Update: The Downing Street Memos

Ken AshfordIraqLeave a Comment

The reporter who broke the Downing Street Memo (DSM) in the London Times, Michael Smith, has filed this important piece in Raw Story (bold text is my emphasis):

Britain and America’s reasons for stepping up bombing of Iraq in the ten months leading up to the war in Iraq was a sham, official figures released by the British Ministry of Defense show.

U.S. Defense Secretary Donald Rumsfeld, and Geoff Hoon, his UK counterpart, said the stepped-up attacks by U.S. and Royal Air Force aircraft patrolling the southern no-fly zone were a response to increased attacks by Iraqi air defences.

The minutes of a meeting of Tony Blair’s Iraq war cabinet on July 23, 2003, leaked to the London Sunday Times, record Hoon as saying “the US had begun spikes of activity to put pressure on the regime.”

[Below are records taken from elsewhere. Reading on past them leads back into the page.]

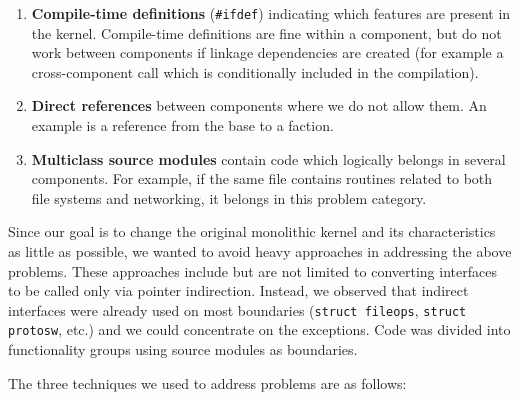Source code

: \begin{enumerate}
\item   \textbf{Compile-time definitions} (\texttt{\#ifdef}) indicating
	which features are present in the kernel.  Compile-time
	definitions are fine within a component, but do not work
	between components if linkage dependencies are created
	(for example a cross-component call which is conditionally
	included in the compilation).

\item   \textbf{Direct references} between components where we do
	not allow them.  An example is a reference from the base
	to a faction.

\item   \textbf{Multiclass source modules} contain code which
	logically belongs in several components.  For example, if
	the same file contains routines related to both file systems
	and networking, it belongs in this problem category.
\end{enumerate}

Since our goal is to change the original monolithic kernel and its
characteristics as little as possible, we wanted to avoid heavy
approaches in addressing the above problems.  These approaches
include but are not limited to converting interfaces to be called only
via pointer indirection.  Instead, we observed that indirect
interfaces were already used on most boundaries (\eg \texttt{struct
fileops}, \texttt{struct protosw}, etc.) and we could concentrate
on the exceptions.  Code was divided into functionality groups
using source modules as boundaries.

The three techniques we used to address problems are as follows:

UK ministers have since insisted that the stepped up attacks, which began in May 2002, were a direct result of Iraqi attempts to shoot down allied aircraft and were not, as Hoon suggested, an attempt to provoke a response that would give the allies an excuse for war.

But figures released last month by the British Ministry of Defense show that in the immediate aftermath of the Sept. 11 attacks, with American officials predicting moves to oust Saddam Hussein, Iraq dramatically scaled back its attacks on allied aircraft.

During the first seven months of 2001 the allies recorded 370 “provocations” by the Iraqi military against allied aircraft. But in the seven months between October 2001 and May 2002 when the allies stepped up their attacks, there were just 32. The complete figures are available here, on the parliament’s website.

The number of recorded threats dropped markedly in October 2001, the first full month after the Sept. 11 attacks, from 24 in September to just eight in October.

With U.S. officials openly predicting that an attack on Afghanistan would be followed by an invasion of Iraq, the number of recorded threats kept dropping.

By February 2002, there were just two, in March none and in April again two. Such was the reduction in the number of Iraqi threats that in the six months leading up to the “spikes of activity” British aircraft did not at any point need to respond in self-defence.